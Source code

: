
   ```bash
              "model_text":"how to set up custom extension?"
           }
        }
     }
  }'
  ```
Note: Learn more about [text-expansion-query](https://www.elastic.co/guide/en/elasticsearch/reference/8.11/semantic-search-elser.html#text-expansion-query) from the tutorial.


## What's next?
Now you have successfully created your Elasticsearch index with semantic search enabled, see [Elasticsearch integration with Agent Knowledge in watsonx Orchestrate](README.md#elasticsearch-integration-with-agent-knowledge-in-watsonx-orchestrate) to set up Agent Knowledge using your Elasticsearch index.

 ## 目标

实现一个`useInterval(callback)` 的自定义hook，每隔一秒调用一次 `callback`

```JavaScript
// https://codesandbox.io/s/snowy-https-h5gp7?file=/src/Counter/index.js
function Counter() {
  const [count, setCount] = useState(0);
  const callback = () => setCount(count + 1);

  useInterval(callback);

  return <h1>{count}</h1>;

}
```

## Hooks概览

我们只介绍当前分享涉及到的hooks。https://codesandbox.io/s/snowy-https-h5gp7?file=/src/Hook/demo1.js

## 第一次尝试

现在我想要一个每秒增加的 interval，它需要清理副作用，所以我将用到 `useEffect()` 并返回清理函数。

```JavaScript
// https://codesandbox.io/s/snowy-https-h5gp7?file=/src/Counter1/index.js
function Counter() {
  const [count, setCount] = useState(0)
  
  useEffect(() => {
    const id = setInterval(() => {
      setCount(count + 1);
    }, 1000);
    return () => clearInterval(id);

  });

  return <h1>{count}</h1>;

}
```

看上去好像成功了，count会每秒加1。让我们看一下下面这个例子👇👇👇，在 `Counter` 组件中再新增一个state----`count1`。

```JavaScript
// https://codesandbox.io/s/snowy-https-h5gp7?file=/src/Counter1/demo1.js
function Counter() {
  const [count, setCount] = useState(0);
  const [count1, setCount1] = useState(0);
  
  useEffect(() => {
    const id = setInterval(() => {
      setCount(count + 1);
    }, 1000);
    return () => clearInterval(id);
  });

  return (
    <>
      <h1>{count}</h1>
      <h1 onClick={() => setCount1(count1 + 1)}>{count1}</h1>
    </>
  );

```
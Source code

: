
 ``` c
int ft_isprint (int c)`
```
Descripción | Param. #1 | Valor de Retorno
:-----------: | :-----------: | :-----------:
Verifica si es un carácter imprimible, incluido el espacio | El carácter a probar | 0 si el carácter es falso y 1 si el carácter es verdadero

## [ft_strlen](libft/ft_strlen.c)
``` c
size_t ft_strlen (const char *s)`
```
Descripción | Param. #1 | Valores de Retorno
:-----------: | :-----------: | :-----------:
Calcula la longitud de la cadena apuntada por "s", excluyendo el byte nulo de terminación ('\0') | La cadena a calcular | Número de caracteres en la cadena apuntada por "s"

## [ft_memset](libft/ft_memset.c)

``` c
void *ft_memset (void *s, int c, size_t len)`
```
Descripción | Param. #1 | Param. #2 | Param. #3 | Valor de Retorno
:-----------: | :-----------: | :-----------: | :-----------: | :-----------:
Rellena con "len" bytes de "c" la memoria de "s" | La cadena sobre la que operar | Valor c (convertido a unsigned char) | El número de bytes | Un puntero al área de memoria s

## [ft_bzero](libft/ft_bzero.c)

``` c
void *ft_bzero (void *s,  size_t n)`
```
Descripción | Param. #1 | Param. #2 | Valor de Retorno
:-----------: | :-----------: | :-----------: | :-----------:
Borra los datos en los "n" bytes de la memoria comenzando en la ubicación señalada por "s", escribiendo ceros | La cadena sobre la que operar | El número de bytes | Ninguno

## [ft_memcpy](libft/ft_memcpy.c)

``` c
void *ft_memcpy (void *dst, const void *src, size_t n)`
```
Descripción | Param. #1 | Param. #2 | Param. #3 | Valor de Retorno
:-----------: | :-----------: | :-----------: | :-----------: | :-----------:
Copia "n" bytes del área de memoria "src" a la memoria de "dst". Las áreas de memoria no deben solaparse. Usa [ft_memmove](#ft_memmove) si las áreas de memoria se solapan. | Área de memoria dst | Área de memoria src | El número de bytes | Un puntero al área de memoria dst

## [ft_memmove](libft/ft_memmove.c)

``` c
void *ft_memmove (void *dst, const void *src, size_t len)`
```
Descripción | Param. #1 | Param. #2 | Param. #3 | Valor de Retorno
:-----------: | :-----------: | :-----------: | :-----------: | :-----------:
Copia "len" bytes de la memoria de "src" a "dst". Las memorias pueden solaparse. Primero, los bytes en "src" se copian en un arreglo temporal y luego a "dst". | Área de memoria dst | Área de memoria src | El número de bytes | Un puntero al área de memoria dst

##############################

*What the exercise asks*.
Among these entries, how many lines include the string "const"? Reply with the number by itself.

*Output of the exercise*.
10